Hyperprolinemia type II. Pyrroline-5-carboxylate dehydrogenase deficiency.
Incidence
Autosomal recessive. Rare condition.
Clinical Characteristics
In hyperprolinemia type II, which is usually characterized by mental retardation and convulsions, the enzyme defect involves pyrroline-5-carboxylate dehydrogenase and the substance normally acted on by this enzyme, P5C or pyrroline-5-carboxylate, is excreted in the urine. Emery et al (1968) described an affected mentally retarded 18-year-old girl whose retarded sister had died, presumably of the same disorder. Selkoe (1969) described a second type of hyperprolinemia with only mild mental retardation and without renal disease. Pavone et al. (1975) described 3 clinically normal sibs with type II hyperprolinemia. They lived in eastern Sicily and had first-cousin parents. All 3 also showed hyperglycinemia. The association is unexplained. No relation between proline and glycine metabolism is evident.

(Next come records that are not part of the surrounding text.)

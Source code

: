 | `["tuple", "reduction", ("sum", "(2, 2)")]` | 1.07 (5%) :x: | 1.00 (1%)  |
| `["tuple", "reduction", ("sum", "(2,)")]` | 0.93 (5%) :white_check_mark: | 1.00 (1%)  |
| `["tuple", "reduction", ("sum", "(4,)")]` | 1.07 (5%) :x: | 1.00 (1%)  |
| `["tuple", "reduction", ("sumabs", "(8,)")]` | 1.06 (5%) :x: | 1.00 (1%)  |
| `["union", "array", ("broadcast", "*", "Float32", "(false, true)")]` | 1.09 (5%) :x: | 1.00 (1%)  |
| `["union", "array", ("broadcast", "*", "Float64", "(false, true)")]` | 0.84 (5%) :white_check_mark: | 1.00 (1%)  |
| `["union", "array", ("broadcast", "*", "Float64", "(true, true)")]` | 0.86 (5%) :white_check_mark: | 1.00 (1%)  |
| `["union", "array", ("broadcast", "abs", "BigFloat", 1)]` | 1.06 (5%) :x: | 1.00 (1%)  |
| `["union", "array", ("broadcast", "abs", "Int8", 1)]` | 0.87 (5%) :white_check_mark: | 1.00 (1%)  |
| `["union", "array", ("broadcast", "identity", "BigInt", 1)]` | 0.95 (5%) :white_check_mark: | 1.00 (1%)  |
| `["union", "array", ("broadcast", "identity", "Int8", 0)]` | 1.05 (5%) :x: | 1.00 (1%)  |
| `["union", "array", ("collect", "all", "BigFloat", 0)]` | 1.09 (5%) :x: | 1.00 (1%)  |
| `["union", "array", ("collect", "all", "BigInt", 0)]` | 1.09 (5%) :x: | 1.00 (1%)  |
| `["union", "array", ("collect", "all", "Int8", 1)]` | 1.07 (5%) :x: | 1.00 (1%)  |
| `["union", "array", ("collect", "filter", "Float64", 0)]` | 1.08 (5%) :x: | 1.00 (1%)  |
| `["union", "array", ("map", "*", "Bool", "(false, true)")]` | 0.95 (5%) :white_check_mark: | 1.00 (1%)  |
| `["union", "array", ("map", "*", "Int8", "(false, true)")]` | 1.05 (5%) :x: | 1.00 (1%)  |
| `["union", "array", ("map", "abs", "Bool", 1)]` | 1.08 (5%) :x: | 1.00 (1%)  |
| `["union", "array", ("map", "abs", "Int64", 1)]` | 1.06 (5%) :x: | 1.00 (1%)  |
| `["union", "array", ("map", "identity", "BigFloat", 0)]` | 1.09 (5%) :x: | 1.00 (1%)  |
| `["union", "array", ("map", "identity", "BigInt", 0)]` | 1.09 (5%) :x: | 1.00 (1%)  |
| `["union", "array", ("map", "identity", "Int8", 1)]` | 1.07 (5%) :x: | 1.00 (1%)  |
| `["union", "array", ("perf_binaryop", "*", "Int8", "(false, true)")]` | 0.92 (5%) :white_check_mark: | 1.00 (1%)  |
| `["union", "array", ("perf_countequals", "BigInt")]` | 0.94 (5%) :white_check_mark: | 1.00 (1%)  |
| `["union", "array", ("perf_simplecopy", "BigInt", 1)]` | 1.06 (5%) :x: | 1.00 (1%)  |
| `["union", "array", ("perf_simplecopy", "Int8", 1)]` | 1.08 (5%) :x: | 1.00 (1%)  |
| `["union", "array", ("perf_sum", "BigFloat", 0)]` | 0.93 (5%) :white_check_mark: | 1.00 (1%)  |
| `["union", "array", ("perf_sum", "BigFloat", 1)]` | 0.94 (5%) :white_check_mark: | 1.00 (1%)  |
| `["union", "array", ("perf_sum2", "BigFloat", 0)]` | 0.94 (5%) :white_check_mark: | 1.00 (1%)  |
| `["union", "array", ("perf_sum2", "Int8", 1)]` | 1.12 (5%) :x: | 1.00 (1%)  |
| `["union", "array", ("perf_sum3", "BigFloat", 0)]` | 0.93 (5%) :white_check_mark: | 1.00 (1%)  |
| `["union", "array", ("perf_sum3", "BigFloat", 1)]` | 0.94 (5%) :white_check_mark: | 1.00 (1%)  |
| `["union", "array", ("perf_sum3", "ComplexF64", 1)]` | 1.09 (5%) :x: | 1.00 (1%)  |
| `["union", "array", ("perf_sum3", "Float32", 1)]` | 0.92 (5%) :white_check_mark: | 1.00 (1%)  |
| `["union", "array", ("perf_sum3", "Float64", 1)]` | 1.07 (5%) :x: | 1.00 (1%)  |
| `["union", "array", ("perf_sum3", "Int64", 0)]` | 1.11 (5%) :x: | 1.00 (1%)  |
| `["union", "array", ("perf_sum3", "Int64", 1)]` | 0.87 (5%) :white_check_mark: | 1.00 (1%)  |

Valle et al. (1979) found that both proline oxidase and hydroxyproline oxidase are deficient in hyperprolinemia type II.
Precipitants
None
Provocation Tests
None
Diagnostic Procedures
EB-W. EB-F. Delta-1-pyrroline-5-carboxylate dehydrogenase activity decreased in fibroblasts or leukocytes. Aminoacids in plasma and urine quantitative.